At the end of Boulevard Fatima Zahra, a short walk outside of the medina, I came to a slender three-storey café-restaurant called Café Kif-Kif. Here I ordered a kefta tagine – meatballs in a rich, mildly spiced, red sauce with two fried eggs on top. To wash it down I had a pot of the essential Moroccan drink, atay (mint tea), to mock the already intensifying heat.
The food was served in the traditional clay Moroccan cooking pot that gives the dish its name, the tagine. It was both incredibly tasty and obscenely photogenic. I resisted the temptation to Instagram it, opting to annoy a few Whatsapp contacts with the image of my lunch instead.
After whiling away a little time people watching, talking in bad French and amazed at the ferocity of a niqaab-wearing, motorcycle-riding woman shouting at a shop owner, I headed off in the direction of Jemaa el-Fnaa with a view to looping back the hostel via a back route to check in properly.
Passing through the square, which at this time was quiet save for a couple of snake charmers and the juice bars, I managed to miss the turning back through the souks and ended up walking in the vague direction of the tanneries.
A few guide books had suggested that visiting a tannery is an interesting thing to do, so when a Berber guide said he’d show me one, I thought, “why not.”
As it was a Thursday afternoon, the tannery workers were packing up early.

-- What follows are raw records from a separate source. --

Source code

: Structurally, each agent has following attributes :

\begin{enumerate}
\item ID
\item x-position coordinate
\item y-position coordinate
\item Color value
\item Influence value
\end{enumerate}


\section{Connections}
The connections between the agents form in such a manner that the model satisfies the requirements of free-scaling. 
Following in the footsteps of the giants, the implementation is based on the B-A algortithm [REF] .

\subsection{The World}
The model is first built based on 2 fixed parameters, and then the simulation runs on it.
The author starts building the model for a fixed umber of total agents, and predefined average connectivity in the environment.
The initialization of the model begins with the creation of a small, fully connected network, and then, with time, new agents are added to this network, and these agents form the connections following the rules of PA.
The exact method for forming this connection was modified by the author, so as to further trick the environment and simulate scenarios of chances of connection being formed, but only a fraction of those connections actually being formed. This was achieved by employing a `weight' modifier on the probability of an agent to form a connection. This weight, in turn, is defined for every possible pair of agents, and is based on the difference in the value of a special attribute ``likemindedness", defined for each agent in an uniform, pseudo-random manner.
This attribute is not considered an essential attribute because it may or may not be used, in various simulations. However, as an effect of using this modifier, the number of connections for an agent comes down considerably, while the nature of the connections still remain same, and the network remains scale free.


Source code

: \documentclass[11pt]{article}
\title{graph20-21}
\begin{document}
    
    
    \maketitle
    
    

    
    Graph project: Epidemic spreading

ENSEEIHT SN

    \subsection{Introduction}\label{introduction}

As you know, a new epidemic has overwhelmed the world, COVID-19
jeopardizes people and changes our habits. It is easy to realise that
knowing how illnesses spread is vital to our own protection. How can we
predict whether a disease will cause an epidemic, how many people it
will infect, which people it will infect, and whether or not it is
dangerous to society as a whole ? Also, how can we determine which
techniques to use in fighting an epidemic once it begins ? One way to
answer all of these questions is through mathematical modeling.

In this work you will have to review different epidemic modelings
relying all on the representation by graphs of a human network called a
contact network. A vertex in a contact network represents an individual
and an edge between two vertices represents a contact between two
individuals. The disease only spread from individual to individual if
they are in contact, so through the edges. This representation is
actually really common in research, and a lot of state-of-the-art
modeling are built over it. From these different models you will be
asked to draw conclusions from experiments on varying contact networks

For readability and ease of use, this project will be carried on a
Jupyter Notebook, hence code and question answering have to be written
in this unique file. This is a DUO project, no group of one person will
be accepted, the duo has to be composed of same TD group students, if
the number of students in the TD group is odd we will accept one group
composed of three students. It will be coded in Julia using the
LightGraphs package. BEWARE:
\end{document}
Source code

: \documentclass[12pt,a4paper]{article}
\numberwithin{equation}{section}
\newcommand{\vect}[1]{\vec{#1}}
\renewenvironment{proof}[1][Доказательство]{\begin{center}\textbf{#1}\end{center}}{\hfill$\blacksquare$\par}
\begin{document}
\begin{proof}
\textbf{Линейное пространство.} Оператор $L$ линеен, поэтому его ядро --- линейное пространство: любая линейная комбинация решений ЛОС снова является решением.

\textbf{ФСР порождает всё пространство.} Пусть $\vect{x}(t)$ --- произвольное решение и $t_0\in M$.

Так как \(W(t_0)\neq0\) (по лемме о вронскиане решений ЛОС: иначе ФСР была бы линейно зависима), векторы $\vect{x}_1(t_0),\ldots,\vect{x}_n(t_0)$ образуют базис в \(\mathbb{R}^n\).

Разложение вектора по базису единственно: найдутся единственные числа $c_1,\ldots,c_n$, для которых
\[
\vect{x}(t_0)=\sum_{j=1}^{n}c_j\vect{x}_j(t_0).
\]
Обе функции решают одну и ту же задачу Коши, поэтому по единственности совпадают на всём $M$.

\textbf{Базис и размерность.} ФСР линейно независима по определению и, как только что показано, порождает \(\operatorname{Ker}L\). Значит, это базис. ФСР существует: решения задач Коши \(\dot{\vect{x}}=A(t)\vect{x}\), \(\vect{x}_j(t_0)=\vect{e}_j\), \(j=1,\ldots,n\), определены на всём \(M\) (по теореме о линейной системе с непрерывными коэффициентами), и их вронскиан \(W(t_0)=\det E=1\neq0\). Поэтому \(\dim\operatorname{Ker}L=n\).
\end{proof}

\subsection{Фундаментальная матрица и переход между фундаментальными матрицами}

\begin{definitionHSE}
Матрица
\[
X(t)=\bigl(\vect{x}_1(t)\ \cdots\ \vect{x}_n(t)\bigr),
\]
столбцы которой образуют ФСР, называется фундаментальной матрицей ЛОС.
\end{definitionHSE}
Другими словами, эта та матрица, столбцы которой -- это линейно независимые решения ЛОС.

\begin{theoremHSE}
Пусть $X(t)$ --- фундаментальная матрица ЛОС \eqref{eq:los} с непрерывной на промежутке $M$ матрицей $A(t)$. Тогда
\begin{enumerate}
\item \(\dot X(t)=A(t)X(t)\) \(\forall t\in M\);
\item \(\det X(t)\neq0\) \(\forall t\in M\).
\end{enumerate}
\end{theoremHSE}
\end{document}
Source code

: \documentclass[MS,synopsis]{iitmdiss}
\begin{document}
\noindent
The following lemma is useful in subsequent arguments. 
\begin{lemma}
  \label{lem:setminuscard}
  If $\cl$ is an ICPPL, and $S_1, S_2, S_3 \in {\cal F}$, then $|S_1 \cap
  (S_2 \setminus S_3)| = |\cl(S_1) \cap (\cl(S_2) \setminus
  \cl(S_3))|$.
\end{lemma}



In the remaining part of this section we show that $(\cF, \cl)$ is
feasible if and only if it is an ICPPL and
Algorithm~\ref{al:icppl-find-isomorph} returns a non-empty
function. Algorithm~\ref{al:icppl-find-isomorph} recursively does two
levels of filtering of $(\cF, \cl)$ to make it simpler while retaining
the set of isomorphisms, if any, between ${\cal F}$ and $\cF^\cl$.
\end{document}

My tiredness crept back suddenly, and I ended up feeling like I was essentially walking around some rancid concrete troughs, literally full of crap, holding a sprig of mint to my nose and looking to see how many other tourists were being duped into a grand tour. I just wasn't awake enough to appreciate it.
This wasn’t everything though; having to exit through a leather shop meant I had to dodge a sales pitch for my least favourite form of material.
After some gentle persuasion (basically me saying: ‘I don’t bloody like leather and I’m not carrying a carpet around Morocco for the next two weeks like a substandard Aladdin impersonator’), I thought I’d escaped. No such luck – my guide reappeared and demanded his 200 dirhams fee. I’d fallen into the trap of not negotiating a price up front - again.
I thought back to a conversation on the plane with a Belgian man who’d said, “They call tourists walking cash machines.” He wasn’t wrong, but like any tourist location, simple mistakes like not agreeing a fee up front had been my undoing – along with an unhealthy lack of sleep.
Following another unplanned outlay of dirhams and some poor directions from a youth, I wandered off in the wrong direction and did so epically. Stopping to check Google Maps, I realised that I had somehow arrived outside the city walls near Bab Aylan to the east of the medina. I was lost, irritated, tired and disappointed that my usually faultless inner navigation skills had let me down.
I took another moment to get my bearings and I told myself to calm down. After all, it didn’t matter if I was lost. I had enough money to get wherever I needed and was perfectly safe.
One abortive attempt at flagging down a taxi nearly resulted in another tannery tour, but I thankfully managed to stop another taxi.
Saying a quick bismillah under his breath, the driver circumnavigated the perimeter wall of the medina for twenty-five minutes, taking me back to where I’d started my erroneous wanderings around three hours before.
I shuffled back down a more familiar alleyway to the hostel and finally checked in.
Lessons Learned:
Get some sleep before you arrive.
Always negotiate a price before you do anything, however unnatural you may find it.
Slow down; there's no need to rush into anything and take your time before diving down an unknown alleyway.